Task directions =
With both ends included, repeat exactly the lines of the entries below from the one containing "that makes accumulating" down to the one containing "A second, independent", and no others.

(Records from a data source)
━━━━━━━━━━
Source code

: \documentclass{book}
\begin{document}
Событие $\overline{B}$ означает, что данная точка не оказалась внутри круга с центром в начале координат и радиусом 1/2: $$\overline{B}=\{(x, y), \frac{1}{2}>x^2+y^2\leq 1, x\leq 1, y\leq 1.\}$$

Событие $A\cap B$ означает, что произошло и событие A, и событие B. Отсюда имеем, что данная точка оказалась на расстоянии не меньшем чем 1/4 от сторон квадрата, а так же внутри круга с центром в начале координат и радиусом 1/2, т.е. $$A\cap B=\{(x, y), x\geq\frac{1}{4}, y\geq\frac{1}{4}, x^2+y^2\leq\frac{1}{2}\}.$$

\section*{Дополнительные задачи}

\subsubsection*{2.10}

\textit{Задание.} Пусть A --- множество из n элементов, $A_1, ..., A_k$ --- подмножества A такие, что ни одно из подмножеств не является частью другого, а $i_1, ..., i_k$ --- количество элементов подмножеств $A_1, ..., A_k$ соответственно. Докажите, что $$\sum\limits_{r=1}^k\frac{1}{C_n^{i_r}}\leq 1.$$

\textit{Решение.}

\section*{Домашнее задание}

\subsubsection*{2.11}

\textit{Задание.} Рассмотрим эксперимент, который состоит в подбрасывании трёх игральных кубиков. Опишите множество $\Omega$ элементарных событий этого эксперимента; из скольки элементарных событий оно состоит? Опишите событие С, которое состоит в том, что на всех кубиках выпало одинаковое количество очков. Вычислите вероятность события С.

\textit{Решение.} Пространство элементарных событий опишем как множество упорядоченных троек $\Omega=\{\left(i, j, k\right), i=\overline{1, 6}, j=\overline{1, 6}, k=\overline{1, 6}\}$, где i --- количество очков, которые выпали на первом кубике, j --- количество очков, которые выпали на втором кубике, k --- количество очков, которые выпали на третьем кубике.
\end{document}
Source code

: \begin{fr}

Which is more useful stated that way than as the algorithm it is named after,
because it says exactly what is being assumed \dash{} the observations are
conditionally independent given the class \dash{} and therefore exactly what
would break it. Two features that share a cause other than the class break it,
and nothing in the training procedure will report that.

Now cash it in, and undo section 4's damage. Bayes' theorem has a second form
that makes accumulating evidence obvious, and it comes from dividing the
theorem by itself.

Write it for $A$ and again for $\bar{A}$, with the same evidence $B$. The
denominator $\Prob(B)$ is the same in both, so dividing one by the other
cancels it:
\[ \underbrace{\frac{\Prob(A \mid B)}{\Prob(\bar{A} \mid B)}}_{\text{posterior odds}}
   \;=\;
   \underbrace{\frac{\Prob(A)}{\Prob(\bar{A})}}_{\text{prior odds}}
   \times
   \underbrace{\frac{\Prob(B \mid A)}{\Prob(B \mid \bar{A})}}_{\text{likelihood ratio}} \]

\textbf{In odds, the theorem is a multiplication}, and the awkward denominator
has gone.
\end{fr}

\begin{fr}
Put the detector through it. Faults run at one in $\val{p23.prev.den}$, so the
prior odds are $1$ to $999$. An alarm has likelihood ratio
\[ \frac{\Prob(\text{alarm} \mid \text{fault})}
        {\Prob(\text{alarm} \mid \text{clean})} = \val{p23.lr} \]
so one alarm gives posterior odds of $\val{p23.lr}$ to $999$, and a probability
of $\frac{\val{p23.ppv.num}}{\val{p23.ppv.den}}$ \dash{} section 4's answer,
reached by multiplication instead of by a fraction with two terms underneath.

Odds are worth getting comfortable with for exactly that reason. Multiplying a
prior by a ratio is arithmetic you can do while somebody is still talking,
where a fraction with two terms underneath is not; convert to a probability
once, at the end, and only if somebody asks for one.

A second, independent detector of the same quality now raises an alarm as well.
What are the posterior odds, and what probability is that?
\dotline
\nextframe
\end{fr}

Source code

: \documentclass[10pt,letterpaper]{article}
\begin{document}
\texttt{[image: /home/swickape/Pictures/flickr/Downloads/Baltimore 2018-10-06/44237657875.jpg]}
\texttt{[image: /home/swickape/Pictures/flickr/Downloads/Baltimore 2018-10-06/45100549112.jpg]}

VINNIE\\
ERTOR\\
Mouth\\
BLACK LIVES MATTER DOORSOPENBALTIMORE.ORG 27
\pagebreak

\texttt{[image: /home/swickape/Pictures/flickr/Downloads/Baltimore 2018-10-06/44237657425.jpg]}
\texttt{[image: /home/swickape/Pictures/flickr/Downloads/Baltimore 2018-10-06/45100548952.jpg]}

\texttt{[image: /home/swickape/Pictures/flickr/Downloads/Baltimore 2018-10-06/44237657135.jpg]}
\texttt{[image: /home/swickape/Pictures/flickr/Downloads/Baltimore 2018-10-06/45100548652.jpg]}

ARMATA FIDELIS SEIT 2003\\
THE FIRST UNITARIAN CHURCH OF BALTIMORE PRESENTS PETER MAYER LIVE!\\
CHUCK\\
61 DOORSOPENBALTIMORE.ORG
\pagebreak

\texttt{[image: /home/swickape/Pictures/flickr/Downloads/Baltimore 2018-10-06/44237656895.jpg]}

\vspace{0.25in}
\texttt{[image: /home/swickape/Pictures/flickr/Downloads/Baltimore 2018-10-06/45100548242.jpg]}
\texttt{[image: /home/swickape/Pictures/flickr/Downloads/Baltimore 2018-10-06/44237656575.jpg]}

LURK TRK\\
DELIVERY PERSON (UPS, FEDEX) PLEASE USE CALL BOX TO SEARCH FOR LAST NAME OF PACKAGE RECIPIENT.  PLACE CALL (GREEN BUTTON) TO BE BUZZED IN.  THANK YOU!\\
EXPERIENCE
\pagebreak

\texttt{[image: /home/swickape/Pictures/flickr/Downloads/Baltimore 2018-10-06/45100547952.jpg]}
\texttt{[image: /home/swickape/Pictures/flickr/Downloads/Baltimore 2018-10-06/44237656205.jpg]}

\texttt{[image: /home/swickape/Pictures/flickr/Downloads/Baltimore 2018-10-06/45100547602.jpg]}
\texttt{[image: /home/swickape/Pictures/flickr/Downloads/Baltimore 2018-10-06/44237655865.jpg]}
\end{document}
━━━━━━━━━━
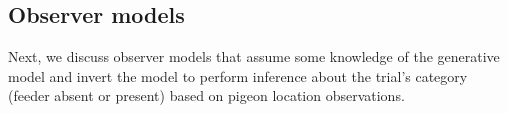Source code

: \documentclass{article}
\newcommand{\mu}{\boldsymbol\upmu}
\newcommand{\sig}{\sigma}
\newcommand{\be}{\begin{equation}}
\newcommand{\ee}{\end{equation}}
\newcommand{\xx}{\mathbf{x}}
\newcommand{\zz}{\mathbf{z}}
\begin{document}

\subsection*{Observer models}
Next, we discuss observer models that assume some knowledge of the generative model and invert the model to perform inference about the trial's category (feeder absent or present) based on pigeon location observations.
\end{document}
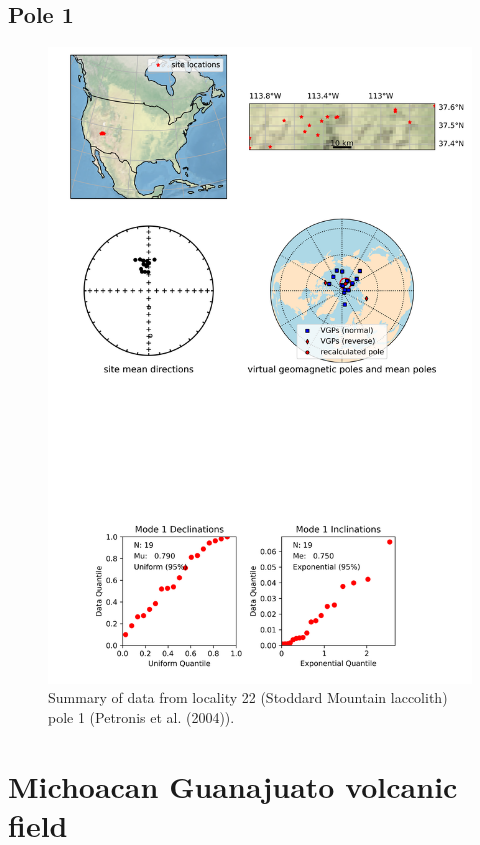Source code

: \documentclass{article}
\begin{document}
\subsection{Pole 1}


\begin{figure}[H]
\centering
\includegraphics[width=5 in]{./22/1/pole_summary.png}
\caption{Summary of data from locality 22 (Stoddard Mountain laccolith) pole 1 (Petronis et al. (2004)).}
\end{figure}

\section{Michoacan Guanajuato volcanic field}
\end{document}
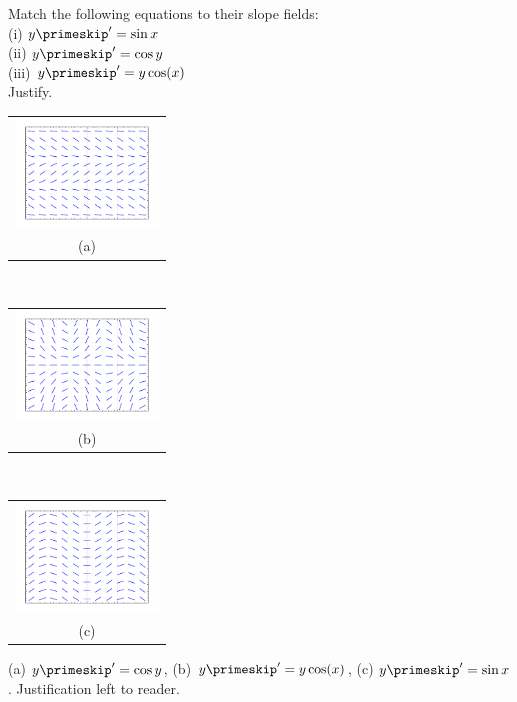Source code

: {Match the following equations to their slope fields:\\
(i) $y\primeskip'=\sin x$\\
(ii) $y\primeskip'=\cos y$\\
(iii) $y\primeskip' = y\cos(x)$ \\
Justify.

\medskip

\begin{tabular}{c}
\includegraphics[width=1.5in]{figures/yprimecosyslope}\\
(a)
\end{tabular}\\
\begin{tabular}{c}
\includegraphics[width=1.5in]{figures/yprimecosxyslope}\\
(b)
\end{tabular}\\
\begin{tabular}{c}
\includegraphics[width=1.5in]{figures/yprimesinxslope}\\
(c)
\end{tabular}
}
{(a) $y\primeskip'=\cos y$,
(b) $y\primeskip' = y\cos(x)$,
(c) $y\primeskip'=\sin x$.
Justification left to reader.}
━━━━━━━━━━
Written reply =
that makes accumulating evidence obvious, and it comes from dividing the
theorem by itself.

Write it for $A$ and again for $\bar{A}$, with the same evidence $B$. The
denominator $\Prob(B)$ is the same in both, so dividing one by the other
cancels it:
\[ \underbrace{\frac{\Prob(A \mid B)}{\Prob(\bar{A} \mid B)}}_{\text{posterior odds}}
   \;=\;
   \underbrace{\frac{\Prob(A)}{\Prob(\bar{A})}}_{\text{prior odds}}
   \times
   \underbrace{\frac{\Prob(B \mid A)}{\Prob(B \mid \bar{A})}}_{\text{likelihood ratio}} \]

\textbf{In odds, the theorem is a multiplication}, and the awkward denominator
has gone.
\end{fr}

\begin{fr}
Put the detector through it. Faults run at one in $\val{p23.prev.den}$, so the
prior odds are $1$ to $999$. An alarm has likelihood ratio
\[ \frac{\Prob(\text{alarm} \mid \text{fault})}
        {\Prob(\text{alarm} \mid \text{clean})} = \val{p23.lr} \]
so one alarm gives posterior odds of $\val{p23.lr}$ to $999$, and a probability
of $\frac{\val{p23.ppv.num}}{\val{p23.ppv.den}}$ \dash{} section 4's answer,
reached by multiplication instead of by a fraction with two terms underneath.

Odds are worth getting comfortable with for exactly that reason. Multiplying a
prior by a ratio is arithmetic you can do while somebody is still talking,
where a fraction with two terms underneath is not; convert to a probability
once, at the end, and only if somebody asks for one.

A second, independent detector of the same quality now raises an alarm as well.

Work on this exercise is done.